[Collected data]
──────────────────────────────

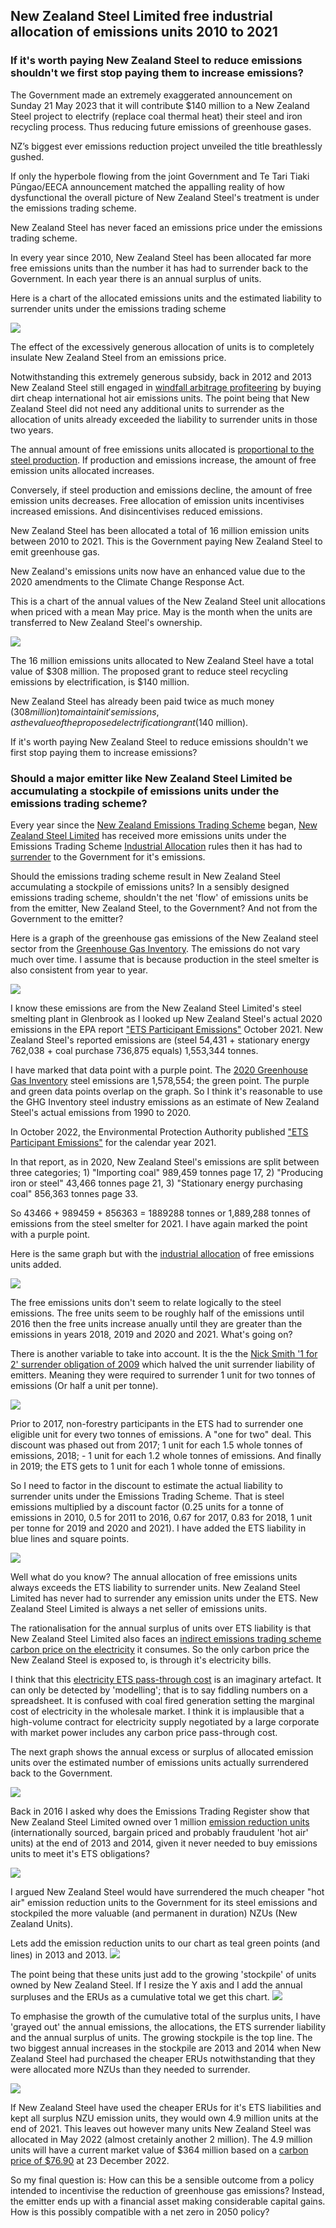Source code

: ## New Zealand Steel Limited free industrial allocation of emissions units 2010 to 2021

### If it's worth paying New Zealand Steel to reduce emissions shouldn't we first stop paying them to increase emissions?

The Government made an extremely exaggerated announcement on Sunday 21 May 2023 that it will contribute $140 million to a New Zealand Steel project to electrify (replace coal thermal heat) their steel and iron recycling process. Thus reducing future emissions of greenhouse gases.

NZ’s biggest ever emissions reduction project unveiled the title breathlessly gushed.

If only the hyperbole flowing from the joint Government and Te Tari Tiaki Pūngao/EECA announcement matched the appalling reality of how dysfunctional the overall picture of New Zealand Steel's treatment is under the emissions trading scheme.

New Zealand Steel has never faced an emissions price under the emissions trading scheme.

In every year since 2010, New Zealand Steel has been allocated far more free emissions units than the number it has had to surrender back to the Government. In each year there is an annual surplus of units.

Here is a chart of the allocated emissions units and the estimated liability to surrender units under the emissions trading scheme

![](NZsteel-Allocation-GHGs-line-2010-2020-720by540v3a.svg) 

The effect of the excessively generous allocation of units is to completely insulate New Zealand Steel from an emissions price.

Notwithstanding this extremely generous subsidy, back in 2012 and 2013 New Zealand Steel still engaged in [windfall arbitrage profiteering](http://bit.ly/1TQUr5C) by buying dirt cheap international hot air emissions units. The point being that New Zealand Steel did not need any additional units to surrender as the allocation of units already exceeded the liability to surrender units in those two years.

The annual amount of free emissions units allocated is [proportional to the steel production](https://www.beehive.govt.nz/release/revised-ets-balances-nz%E2%80%99s-environment-economy). If production and emissions increase, the amount of free emission units allocated increases.

Conversely, if steel production and emissions decline, the amount of free emission units decreases. Free allocation of emission units incentivises increased emissions. And disincentivises reduced emissions.

New Zealand Steel has been allocated a total of 16 million emission units between 2010 to 2021. This is the Government paying New Zealand Steel to emit greenhouse gas.

New Zealand's emissions units now have an enhanced value due to the 2020 amendments to the Climate Change Response Act.

This is a chart of the annual values of the New Zealand Steel unit allocations when priced with a mean May price. May is the month when the units are transferred to New Zealand Steel's ownership.

![](NZsteel-units-marketvalue-720by540.svg)

The 16 million emissions units allocated to New Zealand Steel have a total value of $308 million. The proposed grant to reduce steel recycling emissions by electrification, is $140 million.

New Zealand Steel has already been paid twice as much money ($308 million) to maintain it's emissions, as the value of the proposed electrification grant ($140 million). 

If it's worth paying New Zealand Steel to reduce emissions shouldn't we first stop paying them to increase emissions?

### Should a major emitter like New Zealand Steel Limited be accumulating a stockpile of emissions units under the emissions trading scheme?

Every year since the [New Zealand Emissions Trading Scheme](https://www.epa.govt.nz/industry-areas/emissions-trading-scheme/) began, [New Zealand Steel Limited](https://en.wikipedia.org/wiki/New_Zealand_Steel) has received more emissions units under the Emissions Trading Scheme [Industrial Allocation](https://www.epa.govt.nz/industry-areas/emissions-trading-scheme/industrial-allocations/) rules then it has had to [surrender](https://www.epa.govt.nz/industry-areas/emissions-trading-scheme/participating-in-the-ets/surrendering-units/) to the Government for it's emissions.

Should the emissions trading scheme result in New Zealand Steel accumulating a stockpile of emissions units? In a sensibly designed emissions trading scheme, shouldn't the net 'flow' of emissions units be from the emitter, New Zealand Steel, to the Government? And not from the Government to the emitter?

Here is a graph of the greenhouse gas emissions of the New Zealand steel sector from the [Greenhouse Gas Inventory](https://environment.govt.nz/publications/new-zealands-greenhouse-gas-inventory-1990-2020/). The emissions do not vary much over time. I assume that is because production in the steel smelter is also consistent from year to year.

![](NZsteel-Allocation-GHGs-line-2010-2020-720by540v1.svg) 

I know these emissions are from the New Zealand Steel Limited's steel smelting plant in Glenbrook as I looked up New Zealand Steel's actual 2020 emissions in the EPA report ["ETS Participant Emissions"](https://www.epa.govt.nz/industry-areas/emissions-trading-scheme/ets-reports/emissions-returns/) October 2021. New Zealand Steel's reported emissions are (steel 54,431 + stationary energy 762,038 + coal purchase 736,875 equals) 1,553,344 tonnes.

I have marked that data point with a purple point. The [2020 Greenhouse Gas Inventory](https://environment.govt.nz/publications/new-zealands-greenhouse-gas-inventory-1990-2020/) steel emissions are 1,578,554; the green point. The purple and green data points overlap on the graph. So I think it's reasonable to use the GHG Inventory steel industry emissions as an estimate of New Zealand Steel's actual emissions from 1990 to 2020.

In October 2022, the Environmental Protection Authority published ["ETS Participant Emissions"](https://www.epa.govt.nz/assets/Uploads/Documents/Emissions-Trading-Scheme/Reports/Emissions-returns/Participant-Emissions-Report.pdf) for the calendar year 2021.

In that report, as in 2020, New Zealand Steel's emissions are split between three categories; 1) "Importing coal" 989,459 tonnes page 17, 2) "Producing iron or steel" 43,466 tonnes page 21, 3) "Stationary energy purchasing coal" 856,363 tonnes page 33.

So 43466 + 989459 + 856363 = 1889288 tonnes or 1,889,288 tonnes of emissions from the steel smelter for 2021. I have again marked the point with a purple point.

Here is the same graph but with the [industrial allocation](https://web.archive.org/web/20121211052612/http://www.climatechange.govt.nz/emissions-trading-scheme/participating/industry/allocation/how-it-works/) of free emissions units added.

![](NZsteel-Allocation-GHGs-line-2010-2020-720by540v2.svg)

The free emissions units don't seem to relate logically to the steel emissions. The free units seem to be roughly half of the emissions until 2016 then the free units increase anually until they are greater than the emissions in years 2018, 2019 and 2020 and 2021. What's going on?

There is another variable to take into account. It is the the [Nick Smith '1 for 2' surrender obligation of 2009](https://environment.govt.nz/publications/emissions-trading-bulletin-no-11-summary-of-the-proposed-changes-to-the-nz-ets/summary/) which halved the unit surrender liability of emitters. Meaning they were required to surrender 1 unit for two tonnes of emissions (Or half a unit per tonne).

![](Screenshot_2023-01-11_16-21-01.png) 

Prior to 2017, non-forestry participants in the ETS had to surrender one eligible unit for every two tonnes of emissions. A "one for two" deal. This discount was phased out from 2017; 1 unit for each 1.5 whole tonnes of emissions, 2018; - 1 unit for each 1.2 whole tonnes of emissions. And finally in 2019; the ETS gets to 1 unit for each 1 whole tonne of emissions.

So I need to factor in the discount to estimate the actual liability to surrender units under the Emissions Trading Scheme. That is steel emissions multiplied by a discount factor (0.25 units for a tonne of emissions in 2010, 0.5 for 2011 to 2016, 0.67 for 2017, 0.83 for 2018, 1 unit per tonne for 2019 and 2020 and 2021). I have added the ETS liability in blue lines and square points.

![](NZsteel-Allocation-GHGs-line-2010-2020-720by540v3.svg)

Well what do you know? The annual allocation of free emissions units always exceeds the ETS liability to surrender units. New Zealand Steel Limited has never had to surrender any emission units under the ETS. New Zealand Steel Limited is always a net seller of emissions units.

The rationalisation for the annual surplus of units over ETS liability is that New Zealand Steel Limited also faces an [indirect emissions trading scheme carbon price on the electricity](https://web.archive.org/web/20110712151351/http://www.climatechange.govt.nz/emissions-trading-scheme/building/regulatory-updates/eaf-update.html) it consumes. So the only carbon price the New Zealand Steel is exposed to, is through it's electricity bills.

I think that this [electricity ETS pass-through cost](https://web.archive.org/web/20110712151351/http://www.climatechange.govt.nz/emissions-trading-scheme/building/regulatory-updates/eaf-update.html) is an imaginary artefact. It can only be detected by 'modelling'; that is to say fiddling numbers on a spreadsheet. It is confused with coal fired generation setting the marginal cost of electricity in the wholesale market. I think it is implausible that a high-volume contract for electricity supply negotiated by a large corporate with market power includes any carbon price pass-through cost.

The next graph shows the annual excess or surplus of allocated emission units over the estimated number of emissions units actually surrendered back to the Government.

![](NZsteel-Allocation-GHGs-line-2010-2020-720by540v4.svg)

Back in 2016 I asked why does the Emissions Trading Register show that New Zealand Steel Limited owned over 1 million [emission reduction units](https://en.wikipedia.org/wiki/Emission_Reduction_Unit) (internationally sourced, bargain priced and probably fraudulent 'hot air' units) at the end of 2013 and 2014, given it never needed to buy emissions units to meet it's ETS obligations?

![](Screenshot_2022-05-20_19-45-12.png)

I argued New Zealand Steel would have surrendered the much cheaper "hot air" emission reduction units to the Government for its steel emissions and stockpiled the more valuable (and permanent in duration) NZUs (New Zealand Units).

Lets add the emission reduction units to our chart as teal green points (and lines) in 2013 and 2013.
![](NZsteel-Allocation-GHGs-line-2010-2020-720by540v5.svg)

The point being that these units just add to the growing 'stockpile' of units owned by New Zealand Steel. If I resize the Y axis and I add the annual surpluses and the ERUs as a cumulative total we get this chart.
![](NZsteel-Allocation-GHGs-line-2010-2020-720by540v6.svg)

To emphasise the growth of the cumulative total of the surplus units, I have 'grayed out' the annual emissions, the allocations, the ETS surrender liability and the annual surplus of units. The growing stockpile is the top line. The two biggest annual increases in the stockpile are 2013 and 2014 when New Zealand Steel had purchased the cheaper ERUs  notwithstanding that they were allocated more NZUs than they needed to surrender.

![](NZsteel-Allocation-GHGs-line-2010-2020-720by540v7.svg)

If New Zealand Steel have used the cheaper ERUs for it's ETS liabilities and kept all surplus NZU emission units, they would own 4.9 million units at the end of 2021. This leaves out however many units New Zealand Steel was allocated in May 2022 (almost cretainly another 2 million). The  4.9 million units will have a current market value of $364 million based on a [carbon price of $76.90](https://www.carbonnews.co.nz/story.asp?storyID=26800) at 23 December 2022.

So my final question is: How can this be a sensible outcome from a policy intended to incentivise the reduction of greenhouse gas emissions? Instead, the emitter ends up with a financial asset making considerable capital gains. How is this possibly compatible with a net zero in 2050 policy?
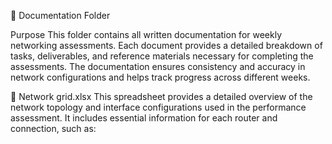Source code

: 📁 Documentation Folder

Purpose
This folder contains all written documentation for weekly networking assessments. Each document provides a detailed breakdown of tasks, deliverables, and reference materials necessary for completing the assessments. The documentation ensures consistency and accuracy in network configurations and helps track progress across different weeks.

📄 Network grid.xlsx
This spreadsheet provides a detailed overview of the network topology and interface configurations used in the performance assessment. It includes essential information for each router and connection, such as:
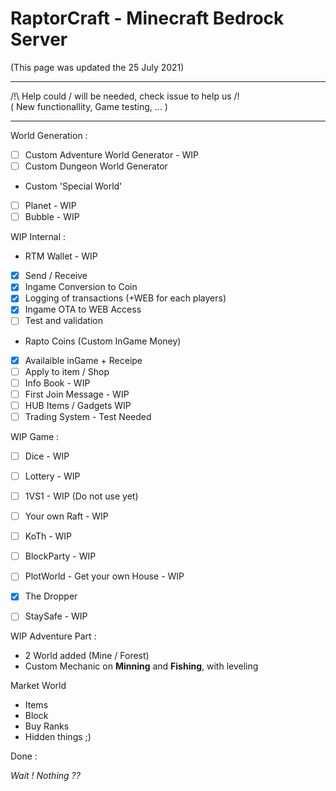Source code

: # RaptorCraft - Minecraft Bedrock Server
(This page was updated the 25 July 2021)

___________________________________________________________

/!\ Help could / will be needed, check issue to help us /!\
( New functionallity, Game testing, ... )
___________________________________________________________

World Generation :
- [ ] Custom Adventure World Generator - WIP
- [ ] Custom Dungeon World Generator
- Custom 'Special World' 
- [ ] Planet - WIP
- [ ] Bubble - WIP

WIP Internal : 
- RTM Wallet - WIP
- [X] Send / Receive
- [X] Ingame Conversion to Coin
- [X] Logging of transactions (+WEB for each players)
- [X] Ingame OTA to WEB Access
- [ ] Test and validation

- Rapto Coins (Custom InGame Money)
- [X] Availaible inGame + Receipe
- [ ] Apply to item / Shop
- [ ] Info Book - WIP
- [ ] First Join Message - WIP
- [ ] HUB Items / Gadgets WIP
- [ ] Trading System - Test Needed
 
WIP Game : 
- [ ] Dice - WIP
- [ ] Lottery - WIP
- [ ] 1VS1 - WIP (Do not use yet)
- [ ] Your own Raft - WIP
- [ ] KoTh - WIP
- [ ] BlockParty - WIP
- [ ] PlotWorld - Get your own House - WIP
- [X] The Dropper
- [ ] StaySafe - WIP


WIP Adventure Part :
- 2 World added (Mine / Forest)
- Custom Mechanic on **Minning** and **Fishing**, with leveling

Market World
- Items
- Block
- Buy Ranks
- Hidden things ;)

Done :

_Wait ! Nothing ??_
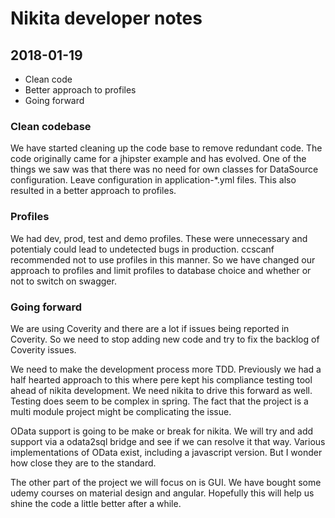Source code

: # Nikita developer notes

## 2018-01-19
 - Clean code
 - Better approach to profiles
 - Going forward

### Clean codebase
We have started cleaning up the code base to remove redundant code. The code originally came
for a jhipster example and has evolved. One of the things we saw was that there was no need 
for own classes for DataSource configuration. Leave configuration in application-*.yml files.
This also resulted in a better approach to profiles.

### Profiles 
We had dev, prod, test and demo profiles. These were unnecessary and potentialy could lead to 
undetected bugs in production. ccscanf recommended not to use profiles in this manner. So we
have changed our approach to profiles and limit profiles to database choice and whether or not
to switch on swagger.   

### Going forward
We are using Coverity and there are a lot if issues being reported in Coverity. So we need to 
stop adding new code and try to fix the backlog of Coverity issues. 

We need to make the development process more TDD. Previously we had a half hearted approach to 
this where pere kept his compliance testing tool ahead of nikita development. We need nikita 
to drive this forward as well. Testing does seem to be complex in spring. The fact that the 
project is a multi module project might be complicating the issue.

OData support is going to be make or break for nikita. We will try and add support via a 
odata2sql bridge and see if we can resolve it that way. Various implementations of OData
exist, including a javascript version. But I wonder how close they are to the standard.   

The other part of the project we will focus on is GUI. We have bought some udemy courses
on material design and angular. Hopefully this will help us shine the code a little
better after a while. 
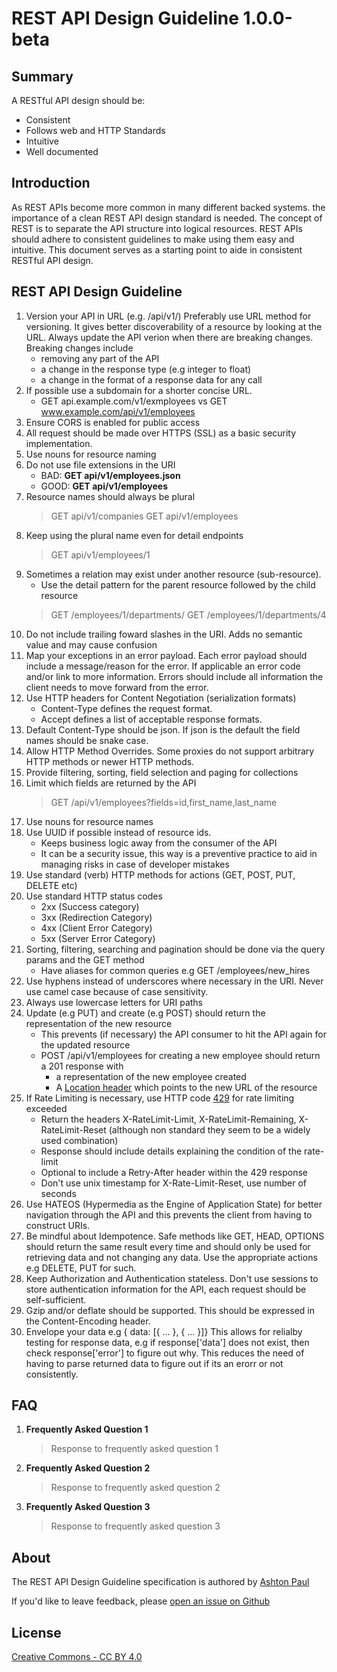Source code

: # REST API Design Guideline 1.0.0-beta

## Summary
A RESTful API design should be:
- Consistent
- Follows web and HTTP Standards
- Intuitive
- Well documented

## Introduction
As REST APIs become more common in many different backed systems.  the importance of a clean REST API design standard is needed. The concept of REST is to separate the API structure into logical resources. REST APIs should adhere to consistent guidelines to make using them easy and intuitive. This document serves as a starting point to aide in consistent RESTful API design.

## REST API Design Guideline 
1. Version your API in URL (e.g. /api/v1/) Preferably use URL method for versioning. It gives better discoverability of a resource by looking at the URL. Always update the API verion when there are breaking changes. Breaking changes include 
   - removing any part of the API
   - a change in the response type (e.g integer to float)
   - a change in the format of a response data for any call
1. If possible use a subdomain for a shorter concise URL. 
    - GET api.example.com/v1/exmployees vs GET www.example.com/api/v1/employees
1. Ensure CORS is enabled for public access
1. All request should be made over HTTPS (SSL) as a basic security implementation.
1. Use nouns for resource naming
1. Do not use file extensions in the URI
   - BAD: **GET api/v1/employees.json**
   - GOOD: **GET api/v1/employees**
1. Resource names should always be plural
    > GET api/v1/companies
    > GET api/v1/employees
1. Keep using the plural name even for detail endpoints
    > GET api/v1/employees/1
1. Sometimes a relation may exist under another resource (sub-resource). 
   - Use the detail pattern for the parent resource followed by the child resource
    > GET /employees/1/departments/
    > GET /employees/1/departments/4  
1. Do not include trailing foward slashes in the URI. Adds no semantic value and may cause confusion
1. Map your exceptions in an error payload. Each error payload should include a message/reason for the error. If applicable an error code and/or link to more information. Errors should include all information the client needs to move forward from the error.
1. Use HTTP headers for Content Negotiation (serialization formats)
   - Content-Type defines the request format.
   - Accept defines a list of acceptable response formats.
1. Default Content-Type should be json. If json is the default the field names should be snake case.
1. Allow HTTP Method Overrides. Some proxies do not support arbitrary HTTP methods or newer HTTP methods.
1. Provide filtering, sorting, field selection and paging for collections
1. Limit which fields are returned by the API
    > GET /api/v1/employees?fields=id,first_name,last_name
1. Use nouns for resource names
1. Use UUID if possible instead of resource ids.
   - Keeps business logic away from the consumer of the API
   - It can be a security issue, this way is a preventive practice to aid in managing risks in case of developer mistakes 
1. Use standard (verb) HTTP methods for actions (GET, POST, PUT, DELETE etc)
1. Use standard HTTP status codes 
   - 2xx (Success category)
   - 3xx (Redirection Category)
   - 4xx (Client Error Category)
   - 5xx (Server Error Category)
1. Sorting, filtering, searching and pagination should be done via the query params and the GET method
   - Have aliases for common queries e.g GET /employees/new_hires
1. Use hyphens instead of underscores where necessary in the URI. Never use camel case because of case sensitivity.
1. Always use lowercase letters for URI paths
1. Update (e.g PUT) and create (e.g POST) should return the representation of the new resource
   - This prevents (if necessary) the API consumer to hit the API again for the updated resource
   - POST /api/v1/employees for creating a new employee should return a 201 response with
     * a representation of the new employee created
     * A [Location header](https://www.w3.org/Protocols/rfc2616/rfc2616-sec14.html#sec14.30) which points to the new URL of the resource
1. If Rate Limiting is necessary, use HTTP code [429](https://tools.ietf.org/html/rfc6585#section-4) for rate limiting exceeded
   - Return the headers X-RateLimit-Limit, X-RateLimit-Remaining, X-RateLimit-Reset (although non standard they seem to be a widely used combination)
   - Response should include details explaining the condition of the rate-limit
   - Optional to include a Retry-After header within the 429 response
   - Don't use unix timestamp for X-Rate-Limit-Reset, use number of seconds
1. Use HATEOS (Hypermedia as the Engine of Application State) for better navigation through the API and this prevents the client from having to construct URIs.
1. Be mindful about Idempotence. Safe methods like GET, HEAD, OPTIONS should return the same result every time and should only be used for retrieving data and not changing any data. Use the appropriate actions e.g DELETE, PUT for such.
1. Keep Authorization and Authentication stateless. Don't use sessions to store authentication information for the API, each request should be self-sufficient.
1. Gzip and/or deflate should be supported. This should be expressed in the Content-Encoding header.
1. Envelope your data e.g { data: [{ ... }, { ... }]} This allows for relialby testing for response data, e.g if response['data'] does not exist, then check response['error'] to figure out why. This reduces the need of having to parse returned data to figure out if its an erorr or not consistently. 

## FAQ
1. **Frequently Asked Question 1**
    > Response to frequently asked question 1
1. **Frequently Asked Question 2**
    > Response to frequently asked question 2
1. **Frequently Asked Question 3**
    > Response to frequently asked question 3

## About
The REST API Design Guideline specification is authored by [Ashton Paul](https://ashtonpaul.com)

If you'd like to leave feedback, please [open an issue on Github](https://github.com/jusdev)

## License
[Creative Commons - CC BY 4.0](https://creativecommons.org/licenses/by/4.0/)
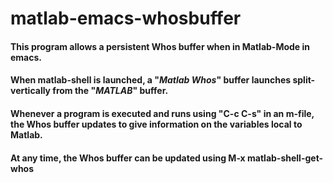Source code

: # matlab-emacs-whosbuffer
#### This program allows a persistent Whos buffer when in Matlab-Mode in emacs.
#### When matlab-shell is launched, a "*Matlab Whos*" buffer launches split-vertically from the "*MATLAB*" buffer.
#### Whenever a program is executed and runs using "C-c C-s" in an m-file, the Whos buffer updates to give information on the variables local to Matlab.
#### At any time, the Whos buffer can be updated using M-x matlab-shell-get-whos
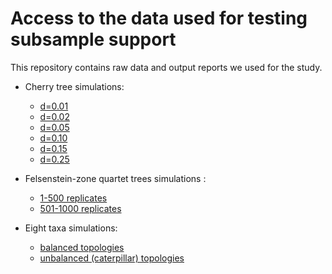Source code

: # Access to the data used for testing subsample support

This repository contains raw data and output reports we used for the study.

* Cherry tree simulations:
    - [d=0.01]()
    - [d=0.02]()
    - [d=0.05]()
    - [d=0.10]()
    - [d=0.15]()
    - [d=0.25]()
    
* Felsenstein-zone quartet trees simulations :
    - [1-500 replicates]()
    - [501-1000 replicates]()
    

* Eight taxa simulations:
    - [balanced topologies]()
    - [unbalanced (caterpillar) topologies]()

──────────────────────────────

- [Work instructions]:
Copy the lines above exactly, beginning at the line that has "- It can be" and stopping after the line that has "- Have aliases", and omit the rest.

- [Response to this exercise]:
   - It can be a security issue, this way is a preventive practice to aid in managing risks in case of developer mistakes 
1. Use standard (verb) HTTP methods for actions (GET, POST, PUT, DELETE etc)
1. Use standard HTTP status codes 
   - 2xx (Success category)
   - 3xx (Redirection Category)
   - 4xx (Client Error Category)
   - 5xx (Server Error Category)
1. Sorting, filtering, searching and pagination should be done via the query params and the GET method
   - Have aliases for common queries e.g GET /employees/new_hires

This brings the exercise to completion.